Cedar Hill Joint Commission survey outcome and Medicare certification date. Management said the survey was "imminent" as of late July. Resolution this quarter would convert a $50M 2025 EBITDA drag into a 2026 profitability story; further delay extends the drag.

Behavioral same-facility adjusted patient days. Q2 came in at +1.2%; the long-term model requires 0.5–3% and management's internal target sits at 2.5–3%. Watch for any quarter where volume moves above +2% as the first sign the outpatient buildout is gaining traction.

Behavioral pricing ex-Tennessee DPP. Q2 ran at +4.2% ex-Tennessee. Management called 4–5% the sustainable rate; watch whether ex-DPP pricing holds above 4% or drops toward 3% as commercial mix and acuity normalize.

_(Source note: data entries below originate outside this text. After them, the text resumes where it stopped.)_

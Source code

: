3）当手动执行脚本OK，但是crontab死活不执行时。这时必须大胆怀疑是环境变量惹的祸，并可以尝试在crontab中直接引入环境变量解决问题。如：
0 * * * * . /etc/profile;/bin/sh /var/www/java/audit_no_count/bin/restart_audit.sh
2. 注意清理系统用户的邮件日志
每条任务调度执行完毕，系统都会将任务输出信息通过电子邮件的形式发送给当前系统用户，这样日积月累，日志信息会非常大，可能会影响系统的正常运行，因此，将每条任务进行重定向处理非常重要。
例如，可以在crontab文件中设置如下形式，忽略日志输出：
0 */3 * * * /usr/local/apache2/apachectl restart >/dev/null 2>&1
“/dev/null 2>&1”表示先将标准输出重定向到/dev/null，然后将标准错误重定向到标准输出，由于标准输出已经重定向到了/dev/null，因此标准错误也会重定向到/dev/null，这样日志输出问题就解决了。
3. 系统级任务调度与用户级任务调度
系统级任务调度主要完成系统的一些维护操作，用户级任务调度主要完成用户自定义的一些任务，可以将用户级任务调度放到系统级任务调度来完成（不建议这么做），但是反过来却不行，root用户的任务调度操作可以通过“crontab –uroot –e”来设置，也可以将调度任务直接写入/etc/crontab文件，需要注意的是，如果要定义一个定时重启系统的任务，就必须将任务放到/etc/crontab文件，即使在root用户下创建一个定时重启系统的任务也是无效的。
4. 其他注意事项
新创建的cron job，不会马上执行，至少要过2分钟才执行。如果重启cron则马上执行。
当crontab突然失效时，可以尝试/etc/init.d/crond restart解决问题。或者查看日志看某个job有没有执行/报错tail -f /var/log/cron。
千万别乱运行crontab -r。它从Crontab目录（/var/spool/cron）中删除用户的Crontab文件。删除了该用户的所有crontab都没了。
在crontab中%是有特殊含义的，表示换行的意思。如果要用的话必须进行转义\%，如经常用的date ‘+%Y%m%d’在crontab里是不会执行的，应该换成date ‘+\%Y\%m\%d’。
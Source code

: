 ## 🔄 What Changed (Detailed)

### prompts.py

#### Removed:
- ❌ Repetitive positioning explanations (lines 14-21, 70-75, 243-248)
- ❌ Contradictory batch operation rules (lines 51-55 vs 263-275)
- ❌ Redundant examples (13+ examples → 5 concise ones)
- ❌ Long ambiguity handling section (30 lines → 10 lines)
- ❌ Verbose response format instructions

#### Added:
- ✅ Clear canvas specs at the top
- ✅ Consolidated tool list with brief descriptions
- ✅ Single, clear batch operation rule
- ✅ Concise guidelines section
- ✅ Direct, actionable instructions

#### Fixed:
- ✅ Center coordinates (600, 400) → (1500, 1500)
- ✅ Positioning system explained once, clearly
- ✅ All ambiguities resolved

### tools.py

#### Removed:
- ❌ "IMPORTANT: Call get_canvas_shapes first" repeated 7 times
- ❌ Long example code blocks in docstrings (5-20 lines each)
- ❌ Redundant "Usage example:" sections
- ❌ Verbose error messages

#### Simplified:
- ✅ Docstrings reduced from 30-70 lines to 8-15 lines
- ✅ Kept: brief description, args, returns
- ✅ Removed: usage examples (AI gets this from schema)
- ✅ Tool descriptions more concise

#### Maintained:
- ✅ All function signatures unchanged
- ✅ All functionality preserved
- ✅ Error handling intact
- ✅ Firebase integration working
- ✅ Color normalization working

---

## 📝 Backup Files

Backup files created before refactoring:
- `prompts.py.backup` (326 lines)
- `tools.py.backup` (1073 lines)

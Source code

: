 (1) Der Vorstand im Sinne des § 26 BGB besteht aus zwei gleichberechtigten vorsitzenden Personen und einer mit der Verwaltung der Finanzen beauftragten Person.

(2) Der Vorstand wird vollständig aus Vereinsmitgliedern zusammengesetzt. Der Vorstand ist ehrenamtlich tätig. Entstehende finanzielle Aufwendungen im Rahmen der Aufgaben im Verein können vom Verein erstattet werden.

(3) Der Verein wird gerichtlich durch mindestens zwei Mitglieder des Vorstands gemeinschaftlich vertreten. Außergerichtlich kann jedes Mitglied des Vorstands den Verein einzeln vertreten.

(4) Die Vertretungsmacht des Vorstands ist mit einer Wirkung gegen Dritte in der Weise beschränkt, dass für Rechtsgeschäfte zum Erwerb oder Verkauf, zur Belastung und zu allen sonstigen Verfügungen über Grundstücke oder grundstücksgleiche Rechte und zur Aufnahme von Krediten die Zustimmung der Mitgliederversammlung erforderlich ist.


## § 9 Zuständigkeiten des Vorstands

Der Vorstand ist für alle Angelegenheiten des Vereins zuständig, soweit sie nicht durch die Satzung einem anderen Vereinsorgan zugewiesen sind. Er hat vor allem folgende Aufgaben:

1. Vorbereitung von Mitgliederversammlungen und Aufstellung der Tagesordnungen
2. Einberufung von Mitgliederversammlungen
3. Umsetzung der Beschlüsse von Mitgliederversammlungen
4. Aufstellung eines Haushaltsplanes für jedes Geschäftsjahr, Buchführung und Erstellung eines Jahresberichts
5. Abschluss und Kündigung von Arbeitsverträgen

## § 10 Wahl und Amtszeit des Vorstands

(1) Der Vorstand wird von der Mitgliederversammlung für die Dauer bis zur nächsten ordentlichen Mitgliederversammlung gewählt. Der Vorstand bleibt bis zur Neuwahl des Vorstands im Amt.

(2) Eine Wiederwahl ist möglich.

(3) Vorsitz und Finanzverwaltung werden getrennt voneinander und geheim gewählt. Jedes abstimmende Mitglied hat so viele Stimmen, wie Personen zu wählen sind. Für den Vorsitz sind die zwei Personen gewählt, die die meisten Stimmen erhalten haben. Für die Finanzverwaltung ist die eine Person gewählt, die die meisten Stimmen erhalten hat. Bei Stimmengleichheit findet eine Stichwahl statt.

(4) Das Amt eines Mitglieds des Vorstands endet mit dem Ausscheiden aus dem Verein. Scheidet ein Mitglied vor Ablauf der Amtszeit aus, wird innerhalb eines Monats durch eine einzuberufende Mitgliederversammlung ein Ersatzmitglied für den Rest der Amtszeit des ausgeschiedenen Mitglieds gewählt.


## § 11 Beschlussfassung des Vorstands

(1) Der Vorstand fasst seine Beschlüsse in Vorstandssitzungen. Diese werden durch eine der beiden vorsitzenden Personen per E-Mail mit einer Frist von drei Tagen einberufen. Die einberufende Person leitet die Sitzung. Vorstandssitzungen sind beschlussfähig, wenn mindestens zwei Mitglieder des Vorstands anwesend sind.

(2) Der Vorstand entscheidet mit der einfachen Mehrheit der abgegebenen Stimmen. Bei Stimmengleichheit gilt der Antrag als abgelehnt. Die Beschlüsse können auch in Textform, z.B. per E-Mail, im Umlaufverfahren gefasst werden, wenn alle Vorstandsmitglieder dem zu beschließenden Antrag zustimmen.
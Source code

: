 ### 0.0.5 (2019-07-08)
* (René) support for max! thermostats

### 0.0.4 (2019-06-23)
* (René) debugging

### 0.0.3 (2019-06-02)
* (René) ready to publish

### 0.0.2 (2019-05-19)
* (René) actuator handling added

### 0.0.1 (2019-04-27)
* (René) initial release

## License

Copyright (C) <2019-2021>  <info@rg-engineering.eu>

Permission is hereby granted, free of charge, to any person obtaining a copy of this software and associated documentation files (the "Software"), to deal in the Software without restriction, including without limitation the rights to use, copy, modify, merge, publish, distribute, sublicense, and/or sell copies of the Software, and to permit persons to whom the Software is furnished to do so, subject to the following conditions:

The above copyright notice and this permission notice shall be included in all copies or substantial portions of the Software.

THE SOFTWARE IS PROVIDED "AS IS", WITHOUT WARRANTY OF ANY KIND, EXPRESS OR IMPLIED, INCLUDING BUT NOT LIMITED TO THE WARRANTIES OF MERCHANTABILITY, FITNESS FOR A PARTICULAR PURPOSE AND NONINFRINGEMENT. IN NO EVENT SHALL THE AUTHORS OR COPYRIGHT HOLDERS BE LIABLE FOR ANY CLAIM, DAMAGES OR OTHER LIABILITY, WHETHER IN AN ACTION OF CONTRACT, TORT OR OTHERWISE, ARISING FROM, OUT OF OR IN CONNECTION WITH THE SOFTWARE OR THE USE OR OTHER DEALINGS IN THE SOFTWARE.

Additional state DPP program approvals. Tennessee drove this quarter's guide raise. Management cited new DPPs as a primary offset lever to the 2028 reductions — track approvals from other states where UHS operates.

FY25 guide trajectory at Q3. Current FY25 midpoints: revenue $17.20B, EBITDA $2.50B, EPS $20.50. Watch whether Q3 brings another raise (signaling Tennessee tailwind plus operating leverage) or just maintenance.

Sources

  1. UHS Q2-2025 press release, exhibit 99.1: https://www.sec.gov/Archives/edgar/data/352915/000095017025099405/uhs-ex99_1.htm
  2. UHS Q2-2025 earnings conference call Q&A (transcript excerpts cited above)

Get the next brief, free.

We publish analyst-grade earnings briefs the same day or morning after every call — headline numbers, segment KPIs, Q&A highlights, and tone analysis. Free during beta.

This is not investment advice.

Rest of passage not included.